● **AIM OF THE TASK**: Would you return the lines between the one holding "1. Please refer" and the one holding "of a custom domain name to it.|", inclusive, and only those, exactly as they stand in the listing below?
(GIVEN RECORDS)
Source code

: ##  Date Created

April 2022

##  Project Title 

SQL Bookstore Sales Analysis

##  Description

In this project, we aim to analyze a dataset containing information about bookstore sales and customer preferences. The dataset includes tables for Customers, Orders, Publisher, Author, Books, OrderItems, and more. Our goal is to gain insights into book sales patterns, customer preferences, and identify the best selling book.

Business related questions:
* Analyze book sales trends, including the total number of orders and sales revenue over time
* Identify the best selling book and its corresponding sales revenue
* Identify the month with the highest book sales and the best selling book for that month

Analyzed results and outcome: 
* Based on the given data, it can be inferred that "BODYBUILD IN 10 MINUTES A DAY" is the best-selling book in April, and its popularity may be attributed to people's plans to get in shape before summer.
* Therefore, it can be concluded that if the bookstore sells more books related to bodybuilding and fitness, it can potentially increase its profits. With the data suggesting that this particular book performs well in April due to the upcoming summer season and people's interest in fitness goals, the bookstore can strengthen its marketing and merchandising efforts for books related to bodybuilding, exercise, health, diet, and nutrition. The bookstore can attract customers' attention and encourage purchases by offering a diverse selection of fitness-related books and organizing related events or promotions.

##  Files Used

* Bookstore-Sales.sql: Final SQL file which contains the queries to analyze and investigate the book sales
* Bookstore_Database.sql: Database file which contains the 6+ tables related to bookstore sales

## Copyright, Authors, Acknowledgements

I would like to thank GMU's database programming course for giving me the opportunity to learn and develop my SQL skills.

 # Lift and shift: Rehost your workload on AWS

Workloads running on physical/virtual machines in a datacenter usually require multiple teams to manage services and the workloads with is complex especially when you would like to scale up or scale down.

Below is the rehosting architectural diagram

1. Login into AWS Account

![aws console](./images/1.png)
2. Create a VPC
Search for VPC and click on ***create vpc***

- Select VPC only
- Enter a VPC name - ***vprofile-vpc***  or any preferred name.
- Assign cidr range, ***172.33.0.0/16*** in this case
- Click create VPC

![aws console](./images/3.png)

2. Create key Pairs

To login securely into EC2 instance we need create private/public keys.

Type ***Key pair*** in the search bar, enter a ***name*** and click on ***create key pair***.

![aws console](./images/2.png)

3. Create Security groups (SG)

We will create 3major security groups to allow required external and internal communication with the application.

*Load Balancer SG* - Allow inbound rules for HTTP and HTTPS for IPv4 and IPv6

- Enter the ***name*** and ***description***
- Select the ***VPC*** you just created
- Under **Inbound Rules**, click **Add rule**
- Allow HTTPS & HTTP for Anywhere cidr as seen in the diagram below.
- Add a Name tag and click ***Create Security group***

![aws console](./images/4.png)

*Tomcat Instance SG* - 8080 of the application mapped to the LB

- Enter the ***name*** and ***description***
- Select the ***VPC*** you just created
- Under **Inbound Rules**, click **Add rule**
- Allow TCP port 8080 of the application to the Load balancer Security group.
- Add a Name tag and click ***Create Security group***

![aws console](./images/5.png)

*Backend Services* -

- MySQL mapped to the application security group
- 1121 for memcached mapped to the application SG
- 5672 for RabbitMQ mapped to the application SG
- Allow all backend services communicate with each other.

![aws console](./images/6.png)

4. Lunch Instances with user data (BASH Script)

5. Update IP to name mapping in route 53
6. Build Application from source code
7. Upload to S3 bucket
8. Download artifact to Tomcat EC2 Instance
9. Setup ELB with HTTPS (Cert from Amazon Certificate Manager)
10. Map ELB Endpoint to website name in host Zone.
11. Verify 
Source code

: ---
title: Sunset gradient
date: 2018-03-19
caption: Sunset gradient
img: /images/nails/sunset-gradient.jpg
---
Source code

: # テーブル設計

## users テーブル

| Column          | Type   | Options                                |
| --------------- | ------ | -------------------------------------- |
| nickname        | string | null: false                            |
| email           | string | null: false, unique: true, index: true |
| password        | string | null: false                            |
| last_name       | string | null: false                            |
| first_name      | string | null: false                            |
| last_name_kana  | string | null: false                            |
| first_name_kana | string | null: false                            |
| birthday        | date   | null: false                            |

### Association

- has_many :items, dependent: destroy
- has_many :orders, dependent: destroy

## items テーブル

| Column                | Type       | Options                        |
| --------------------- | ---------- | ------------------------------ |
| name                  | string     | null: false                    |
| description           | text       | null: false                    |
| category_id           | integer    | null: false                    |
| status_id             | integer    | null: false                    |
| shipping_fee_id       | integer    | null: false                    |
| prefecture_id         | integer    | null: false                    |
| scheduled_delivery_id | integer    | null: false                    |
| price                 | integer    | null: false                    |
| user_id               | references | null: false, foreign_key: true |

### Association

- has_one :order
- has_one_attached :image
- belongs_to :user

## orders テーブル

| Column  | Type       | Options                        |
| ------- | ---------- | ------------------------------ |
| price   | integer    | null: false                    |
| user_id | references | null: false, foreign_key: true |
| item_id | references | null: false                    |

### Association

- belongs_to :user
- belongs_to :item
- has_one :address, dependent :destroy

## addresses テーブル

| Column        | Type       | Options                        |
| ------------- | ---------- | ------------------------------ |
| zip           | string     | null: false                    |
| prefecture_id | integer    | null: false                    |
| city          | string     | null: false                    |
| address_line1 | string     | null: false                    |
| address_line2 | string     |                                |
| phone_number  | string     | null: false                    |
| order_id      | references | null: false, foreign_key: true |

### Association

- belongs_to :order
(End GIVEN RECORDS)
(GIVEN RECORDS)
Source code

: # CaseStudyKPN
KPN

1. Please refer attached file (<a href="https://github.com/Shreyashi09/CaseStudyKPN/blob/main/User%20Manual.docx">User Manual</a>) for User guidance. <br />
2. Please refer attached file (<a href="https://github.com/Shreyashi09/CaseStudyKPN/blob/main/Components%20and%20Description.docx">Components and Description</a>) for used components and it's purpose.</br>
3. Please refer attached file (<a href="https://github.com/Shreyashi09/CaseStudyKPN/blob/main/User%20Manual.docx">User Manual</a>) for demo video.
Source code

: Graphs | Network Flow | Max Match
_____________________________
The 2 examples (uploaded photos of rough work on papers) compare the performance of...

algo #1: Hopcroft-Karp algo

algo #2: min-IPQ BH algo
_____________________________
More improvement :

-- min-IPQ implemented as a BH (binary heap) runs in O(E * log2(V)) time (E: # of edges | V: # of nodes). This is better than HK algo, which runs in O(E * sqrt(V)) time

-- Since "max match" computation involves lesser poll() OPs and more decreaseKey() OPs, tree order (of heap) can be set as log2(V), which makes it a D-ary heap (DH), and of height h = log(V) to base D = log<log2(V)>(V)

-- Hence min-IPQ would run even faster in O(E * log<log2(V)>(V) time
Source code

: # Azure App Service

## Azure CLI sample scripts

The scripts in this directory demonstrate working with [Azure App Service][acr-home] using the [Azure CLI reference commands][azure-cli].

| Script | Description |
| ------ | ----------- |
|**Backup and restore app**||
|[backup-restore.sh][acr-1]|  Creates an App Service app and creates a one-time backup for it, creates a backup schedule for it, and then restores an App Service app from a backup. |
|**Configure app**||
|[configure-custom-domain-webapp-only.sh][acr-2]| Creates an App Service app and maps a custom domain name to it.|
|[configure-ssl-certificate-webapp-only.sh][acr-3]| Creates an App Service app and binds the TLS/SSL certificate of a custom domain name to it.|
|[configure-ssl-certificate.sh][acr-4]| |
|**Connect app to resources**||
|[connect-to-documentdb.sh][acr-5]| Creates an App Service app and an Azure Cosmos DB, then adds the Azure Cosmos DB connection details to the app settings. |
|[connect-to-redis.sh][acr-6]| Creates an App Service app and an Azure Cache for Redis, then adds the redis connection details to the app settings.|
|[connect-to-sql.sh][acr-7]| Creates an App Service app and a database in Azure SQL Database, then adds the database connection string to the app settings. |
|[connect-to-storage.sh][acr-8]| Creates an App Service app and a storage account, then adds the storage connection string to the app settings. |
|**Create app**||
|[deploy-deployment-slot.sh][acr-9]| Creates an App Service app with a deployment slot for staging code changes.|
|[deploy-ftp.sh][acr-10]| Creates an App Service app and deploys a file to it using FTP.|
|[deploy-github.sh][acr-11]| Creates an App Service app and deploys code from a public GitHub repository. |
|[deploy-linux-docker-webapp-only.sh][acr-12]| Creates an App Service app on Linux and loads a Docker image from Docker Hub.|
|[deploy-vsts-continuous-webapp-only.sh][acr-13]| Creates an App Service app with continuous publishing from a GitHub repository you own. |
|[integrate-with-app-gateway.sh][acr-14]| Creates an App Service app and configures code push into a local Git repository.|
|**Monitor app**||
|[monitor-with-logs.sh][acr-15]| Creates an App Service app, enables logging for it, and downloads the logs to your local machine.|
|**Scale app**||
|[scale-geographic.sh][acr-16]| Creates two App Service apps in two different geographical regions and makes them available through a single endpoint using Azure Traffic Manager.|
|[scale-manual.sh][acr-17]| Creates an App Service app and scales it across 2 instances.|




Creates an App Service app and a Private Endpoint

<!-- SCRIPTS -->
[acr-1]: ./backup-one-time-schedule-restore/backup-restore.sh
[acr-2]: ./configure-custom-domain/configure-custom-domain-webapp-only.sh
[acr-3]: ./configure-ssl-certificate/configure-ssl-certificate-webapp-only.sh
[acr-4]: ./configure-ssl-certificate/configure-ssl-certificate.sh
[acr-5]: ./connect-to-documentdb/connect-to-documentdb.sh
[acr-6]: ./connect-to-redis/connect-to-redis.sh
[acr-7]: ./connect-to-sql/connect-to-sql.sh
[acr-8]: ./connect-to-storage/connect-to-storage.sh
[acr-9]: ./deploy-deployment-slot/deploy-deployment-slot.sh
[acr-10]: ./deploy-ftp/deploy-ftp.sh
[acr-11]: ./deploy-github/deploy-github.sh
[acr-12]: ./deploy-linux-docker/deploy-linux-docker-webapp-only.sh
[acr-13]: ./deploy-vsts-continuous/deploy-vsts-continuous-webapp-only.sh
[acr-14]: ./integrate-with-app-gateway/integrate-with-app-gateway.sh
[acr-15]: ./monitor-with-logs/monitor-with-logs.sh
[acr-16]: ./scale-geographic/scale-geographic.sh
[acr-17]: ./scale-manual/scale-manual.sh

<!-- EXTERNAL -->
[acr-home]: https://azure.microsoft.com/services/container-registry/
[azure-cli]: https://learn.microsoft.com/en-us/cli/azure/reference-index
(End GIVEN RECORDS)
● **FINISHED TASK**:
1. Please refer attached file (<a href="https://github.com/Shreyashi09/CaseStudyKPN/blob/main/User%20Manual.docx">User Manual</a>) for User guidance. <br />
2. Please refer attached file (<a href="https://github.com/Shreyashi09/CaseStudyKPN/blob/main/Components%20and%20Description.docx">Components and Description</a>) for used components and it's purpose.</br>
3. Please refer attached file (<a href="https://github.com/Shreyashi09/CaseStudyKPN/blob/main/User%20Manual.docx">User Manual</a>) for demo video.
Source code

: Graphs | Network Flow | Max Match
_____________________________
The 2 examples (uploaded photos of rough work on papers) compare the performance of...

algo #1: Hopcroft-Karp algo

algo #2: min-IPQ BH algo
_____________________________
More improvement :

-- min-IPQ implemented as a BH (binary heap) runs in O(E * log2(V)) time (E: # of edges | V: # of nodes). This is better than HK algo, which runs in O(E * sqrt(V)) time

-- Since "max match" computation involves lesser poll() OPs and more decreaseKey() OPs, tree order (of heap) can be set as log2(V), which makes it a D-ary heap (DH), and of height h = log(V) to base D = log<log2(V)>(V)

-- Hence min-IPQ would run even faster in O(E * log<log2(V)>(V) time
Source code

: # Azure App Service

## Azure CLI sample scripts

The scripts in this directory demonstrate working with [Azure App Service][acr-home] using the [Azure CLI reference commands][azure-cli].

| Script | Description |
| ------ | ----------- |
|**Backup and restore app**||
|[backup-restore.sh][acr-1]|  Creates an App Service app and creates a one-time backup for it, creates a backup schedule for it, and then restores an App Service app from a backup. |
|**Configure app**||
|[configure-custom-domain-webapp-only.sh][acr-2]| Creates an App Service app and maps a custom domain name to it.|
|[configure-ssl-certificate-webapp-only.sh][acr-3]| Creates an App Service app and binds the TLS/SSL certificate of a custom domain name to it.|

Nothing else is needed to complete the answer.